Assigned task
Looking at the listing below, retype exactly the lines starting at the one containing "possível Patricia visitava" and ending at the one containing "aldeia para raptar", both included, and nothing else.

- - - - - - -

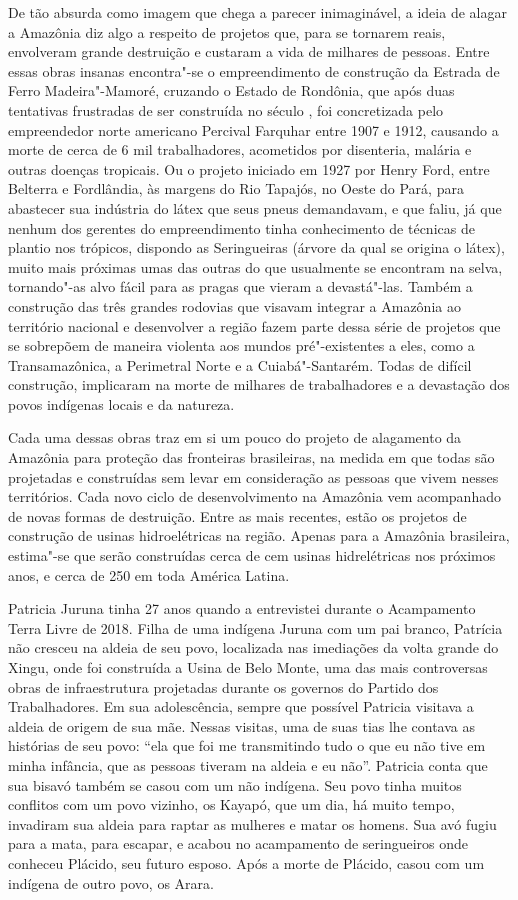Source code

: De tão absurda como imagem que chega a parecer inimaginável, a ideia de
alagar a Amazônia diz algo a respeito de projetos que, para se tornarem
reais, envolveram grande destruição e custaram a vida de milhares de
pessoas. Entre essas obras insanas encontra"-se o empreendimento de
construção da Estrada de Ferro Madeira"-Mamoré, cruzando o Estado de
Rondônia, que após duas tentativas frustradas de ser construída no
século , foi concretizada pelo empreendedor norte americano Percival
Farquhar entre 1907 e 1912, causando a morte de cerca de 6 mil
trabalhadores, acometidos por disenteria, malária e outras doenças
tropicais. Ou o projeto iniciado em 1927 por Henry Ford, entre Belterra
e Fordlândia, às margens do Rio Tapajós, no Oeste do Pará, para
abastecer sua indústria do látex que seus pneus demandavam, e que faliu,
já que nenhum dos gerentes do empreendimento tinha conhecimento de
técnicas de plantio nos trópicos, dispondo as Seringueiras (árvore da
qual se origina o látex), muito mais próximas umas das outras do que
usualmente se encontram na selva, tornando"-as alvo fácil para as pragas
que vieram a devastá"-las. Também a construção das três grandes rodovias
que visavam integrar a Amazônia ao território nacional e desenvolver a
região fazem parte dessa série de projetos que se sobrepõem de maneira
violenta aos mundos pré"-existentes a eles, como a Transamazônica, a
Perimetral Norte e a Cuiabá"-Santarém. Todas de difícil construção,
implicaram na morte de milhares de trabalhadores e a devastação dos
povos indígenas locais e da natureza.

Cada uma dessas obras traz em si um pouco do projeto de alagamento da
Amazônia para proteção das fronteiras brasileiras, na medida em que
todas são projetadas e construídas sem levar em consideração as pessoas
que vivem nesses territórios. Cada novo ciclo de desenvolvimento na
Amazônia vem acompanhado de novas formas de destruição. Entre as mais
recentes, estão os projetos de construção de usinas hidroelétricas na
região. Apenas para a Amazônia brasileira, estima"-se que serão
construídas cerca de cem usinas hidrelétricas nos próximos anos, e cerca
de 250 em toda América Latina.

Patricia Juruna tinha 27 anos quando a entrevistei durante o Acampamento
Terra Livre de 2018. Filha de uma indígena Juruna com um pai branco,
Patrícia não cresceu na aldeia de seu povo, localizada nas imediações da
volta grande do Xingu, onde foi construída a Usina de Belo Monte, uma
das mais controversas obras de infraestrutura projetadas durante os
governos do Partido dos Trabalhadores. Em sua adolescência, sempre que
possível Patricia visitava a aldeia de origem de sua mãe. Nessas
visitas, uma de suas tias lhe contava as histórias de seu povo: ``ela
que foi me transmitindo tudo o que eu não tive em minha infância, que as
pessoas tiveram na aldeia e eu não''. Patricia conta que sua bisavó
também se casou com um não indígena. Seu povo tinha muitos conflitos com
um povo vizinho, os Kayapó, que um dia, há muito tempo, invadiram sua
aldeia para raptar as mulheres e matar os homens. Sua avó fugiu para a
mata, para escapar, e acabou no acampamento de seringueiros onde
conheceu Plácido, seu futuro esposo. Após a morte de Plácido, casou com
um indígena de outro povo, os Arara.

- - - - - - -

Written response
possível Patricia visitava a aldeia de origem de sua mãe. Nessas
visitas, uma de suas tias lhe contava as histórias de seu povo: ``ela
que foi me transmitindo tudo o que eu não tive em minha infância, que as
pessoas tiveram na aldeia e eu não''. Patricia conta que sua bisavó
também se casou com um não indígena. Seu povo tinha muitos conflitos com
um povo vizinho, os Kayapó, que um dia, há muito tempo, invadiram sua
aldeia para raptar as mulheres e matar os homens. Sua avó fugiu para a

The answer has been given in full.